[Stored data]
# # # # #
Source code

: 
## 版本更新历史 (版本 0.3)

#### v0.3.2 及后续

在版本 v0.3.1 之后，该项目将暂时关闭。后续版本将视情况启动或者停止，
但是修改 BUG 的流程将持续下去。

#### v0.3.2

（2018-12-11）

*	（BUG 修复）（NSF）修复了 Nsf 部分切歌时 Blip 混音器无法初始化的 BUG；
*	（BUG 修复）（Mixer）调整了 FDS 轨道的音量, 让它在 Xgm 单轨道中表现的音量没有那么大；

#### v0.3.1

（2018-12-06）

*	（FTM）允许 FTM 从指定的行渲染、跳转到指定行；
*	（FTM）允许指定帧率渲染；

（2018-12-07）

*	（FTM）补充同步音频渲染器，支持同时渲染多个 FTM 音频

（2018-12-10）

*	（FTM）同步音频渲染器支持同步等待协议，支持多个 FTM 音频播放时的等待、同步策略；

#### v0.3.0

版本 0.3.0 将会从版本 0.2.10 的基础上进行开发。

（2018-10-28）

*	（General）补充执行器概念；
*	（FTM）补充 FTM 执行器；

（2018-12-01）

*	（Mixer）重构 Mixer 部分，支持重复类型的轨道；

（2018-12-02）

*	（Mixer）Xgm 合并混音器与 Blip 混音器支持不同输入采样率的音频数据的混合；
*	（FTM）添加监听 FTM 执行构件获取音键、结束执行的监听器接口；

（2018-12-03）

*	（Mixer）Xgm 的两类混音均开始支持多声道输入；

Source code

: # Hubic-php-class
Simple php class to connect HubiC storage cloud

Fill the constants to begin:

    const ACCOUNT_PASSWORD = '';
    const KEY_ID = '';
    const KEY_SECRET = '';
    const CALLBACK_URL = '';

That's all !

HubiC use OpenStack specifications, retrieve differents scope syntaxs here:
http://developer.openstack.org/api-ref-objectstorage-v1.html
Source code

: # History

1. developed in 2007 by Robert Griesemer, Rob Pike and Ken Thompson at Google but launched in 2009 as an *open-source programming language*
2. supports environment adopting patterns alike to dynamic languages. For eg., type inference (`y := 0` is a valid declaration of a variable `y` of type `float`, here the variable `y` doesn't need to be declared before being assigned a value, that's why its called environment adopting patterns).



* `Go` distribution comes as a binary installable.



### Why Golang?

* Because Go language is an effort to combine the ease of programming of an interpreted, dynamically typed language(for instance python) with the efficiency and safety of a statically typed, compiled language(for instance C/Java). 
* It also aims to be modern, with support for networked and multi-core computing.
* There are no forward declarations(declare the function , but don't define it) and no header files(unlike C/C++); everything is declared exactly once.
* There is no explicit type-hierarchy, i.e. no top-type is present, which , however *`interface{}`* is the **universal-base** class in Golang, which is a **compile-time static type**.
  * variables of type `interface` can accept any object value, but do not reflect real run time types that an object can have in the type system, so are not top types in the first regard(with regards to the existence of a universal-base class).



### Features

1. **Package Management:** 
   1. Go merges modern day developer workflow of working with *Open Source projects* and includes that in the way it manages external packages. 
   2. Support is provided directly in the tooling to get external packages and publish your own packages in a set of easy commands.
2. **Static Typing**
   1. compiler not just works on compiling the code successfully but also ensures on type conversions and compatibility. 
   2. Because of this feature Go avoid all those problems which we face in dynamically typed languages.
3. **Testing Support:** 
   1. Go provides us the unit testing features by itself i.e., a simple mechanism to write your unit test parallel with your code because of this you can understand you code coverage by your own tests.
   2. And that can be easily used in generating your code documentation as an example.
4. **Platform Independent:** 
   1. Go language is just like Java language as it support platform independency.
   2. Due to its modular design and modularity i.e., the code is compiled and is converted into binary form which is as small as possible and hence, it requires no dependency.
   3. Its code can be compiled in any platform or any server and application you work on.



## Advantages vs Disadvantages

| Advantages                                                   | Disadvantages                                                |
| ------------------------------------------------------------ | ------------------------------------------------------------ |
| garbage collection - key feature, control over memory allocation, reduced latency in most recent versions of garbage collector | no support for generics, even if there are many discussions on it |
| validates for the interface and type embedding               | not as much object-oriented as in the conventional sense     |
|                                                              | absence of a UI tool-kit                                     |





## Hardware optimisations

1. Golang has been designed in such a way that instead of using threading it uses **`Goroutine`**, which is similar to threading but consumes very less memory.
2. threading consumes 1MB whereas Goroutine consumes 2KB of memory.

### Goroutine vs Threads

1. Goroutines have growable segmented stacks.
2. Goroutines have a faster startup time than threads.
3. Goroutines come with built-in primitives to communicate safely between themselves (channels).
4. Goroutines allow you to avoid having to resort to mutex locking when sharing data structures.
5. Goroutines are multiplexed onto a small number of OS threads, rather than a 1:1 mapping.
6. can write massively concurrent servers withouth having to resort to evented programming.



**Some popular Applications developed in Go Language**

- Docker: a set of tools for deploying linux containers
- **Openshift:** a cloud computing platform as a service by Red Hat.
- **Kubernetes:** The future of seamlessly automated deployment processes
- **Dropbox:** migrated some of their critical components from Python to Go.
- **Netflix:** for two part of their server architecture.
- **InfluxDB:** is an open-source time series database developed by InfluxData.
# # # # #
Write the records out once more, exactly as shown.

Source code

: 
## 版本更新历史 (版本 0.3)

#### v0.3.2 及后续

在版本 v0.3.1 之后，该项目将暂时关闭。后续版本将视情况启动或者停止，
但是修改 BUG 的流程将持续下去。

#### v0.3.2

（2018-12-11）

*	（BUG 修复）（NSF）修复了 Nsf 部分切歌时 Blip 混音器无法初始化的 BUG；
*	（BUG 修复）（Mixer）调整了 FDS 轨道的音量, 让它在 Xgm 单轨道中表现的音量没有那么大；

#### v0.3.1

（2018-12-06）

*	（FTM）允许 FTM 从指定的行渲染、跳转到指定行；
*	（FTM）允许指定帧率渲染；

（2018-12-07）

*	（FTM）补充同步音频渲染器，支持同时渲染多个 FTM 音频

（2018-12-10）

*	（FTM）同步音频渲染器支持同步等待协议，支持多个 FTM 音频播放时的等待、同步策略；

#### v0.3.0

版本 0.3.0 将会从版本 0.2.10 的基础上进行开发。

（2018-10-28）

*	（General）补充执行器概念；
*	（FTM）补充 FTM 执行器；

（2018-12-01）

*	（Mixer）重构 Mixer 部分，支持重复类型的轨道；

（2018-12-02）

*	（Mixer）Xgm 合并混音器与 Blip 混音器支持不同输入采样率的音频数据的混合；
*	（FTM）添加监听 FTM 执行构件获取音键、结束执行的监听器接口；

（2018-12-03）

*	（Mixer）Xgm 的两类混音均开始支持多声道输入；

Source code

: # Hubic-php-class
Simple php class to connect HubiC storage cloud

Fill the constants to begin:

    const ACCOUNT_PASSWORD = '';
    const KEY_ID = '';
    const KEY_SECRET = '';
    const CALLBACK_URL = '';

That's all !

HubiC use OpenStack specifications, retrieve differents scope syntaxs here:
http://developer.openstack.org/api-ref-objectstorage-v1.html
Source code

: # History

1. developed in 2007 by Robert Griesemer, Rob Pike and Ken Thompson at Google but launched in 2009 as an *open-source programming language*
2. supports environment adopting patterns alike to dynamic languages. For eg., type inference (`y := 0` is a valid declaration of a variable `y` of type `float`, here the variable `y` doesn't need to be declared before being assigned a value, that's why its called environment adopting patterns).



* `Go` distribution comes as a binary installable.



### Why Golang?

* Because Go language is an effort to combine the ease of programming of an interpreted, dynamically typed language(for instance python) with the efficiency and safety of a statically typed, compiled language(for instance C/Java). 
* It also aims to be modern, with support for networked and multi-core computing.
* There are no forward declarations(declare the function , but don't define it) and no header files(unlike C/C++); everything is declared exactly once.
* There is no explicit type-hierarchy, i.e. no top-type is present, which , however *`interface{}`* is the **universal-base** class in Golang, which is a **compile-time static type**.
  * variables of type `interface` can accept any object value, but do not reflect real run time types that an object can have in the type system, so are not top types in the first regard(with regards to the existence of a universal-base class).



### Features

1. **Package Management:** 
   1. Go merges modern day developer workflow of working with *Open Source projects* and includes that in the way it manages external packages. 
   2. Support is provided directly in the tooling to get external packages and publish your own packages in a set of easy commands.
2. **Static Typing**
   1. compiler not just works on compiling the code successfully but also ensures on type conversions and compatibility. 
   2. Because of this feature Go avoid all those problems which we face in dynamically typed languages.
3. **Testing Support:** 
   1. Go provides us the unit testing features by itself i.e., a simple mechanism to write your unit test parallel with your code because of this you can understand you code coverage by your own tests.
   2. And that can be easily used in generating your code documentation as an example.
4. **Platform Independent:** 
   1. Go language is just like Java language as it support platform independency.
   2. Due to its modular design and modularity i.e., the code is compiled and is converted into binary form which is as small as possible and hence, it requires no dependency.
   3. Its code can be compiled in any platform or any server and application you work on.



## Advantages vs Disadvantages

| Advantages                                                   | Disadvantages                                                |
| ------------------------------------------------------------ | ------------------------------------------------------------ |
| garbage collection - key feature, control over memory allocation, reduced latency in most recent versions of garbage collector | no support for generics, even if there are many discussions on it |
| validates for the interface and type embedding               | not as much object-oriented as in the conventional sense     |
|                                                              | absence of a UI tool-kit                                     |





## Hardware optimisations

1. Golang has been designed in such a way that instead of using threading it uses **`Goroutine`**, which is similar to threading but consumes very less memory.
2. threading consumes 1MB whereas Goroutine consumes 2KB of memory.

### Goroutine vs Threads

1. Goroutines have growable segmented stacks.
2. Goroutines have a faster startup time than threads.
3. Goroutines come with built-in primitives to communicate safely between themselves (channels).
4. Goroutines allow you to avoid having to resort to mutex locking when sharing data structures.
5. Goroutines are multiplexed onto a small number of OS threads, rather than a 1:1 mapping.
6. can write massively concurrent servers withouth having to resort to evented programming.



**Some popular Applications developed in Go Language**

- Docker: a set of tools for deploying linux containers
- **Openshift:** a cloud computing platform as a service by Red Hat.
- **Kubernetes:** The future of seamlessly automated deployment processes
- **Dropbox:** migrated some of their critical components from Python to Go.
- **Netflix:** for two part of their server architecture.
- **InfluxDB:** is an open-source time series database developed by InfluxData.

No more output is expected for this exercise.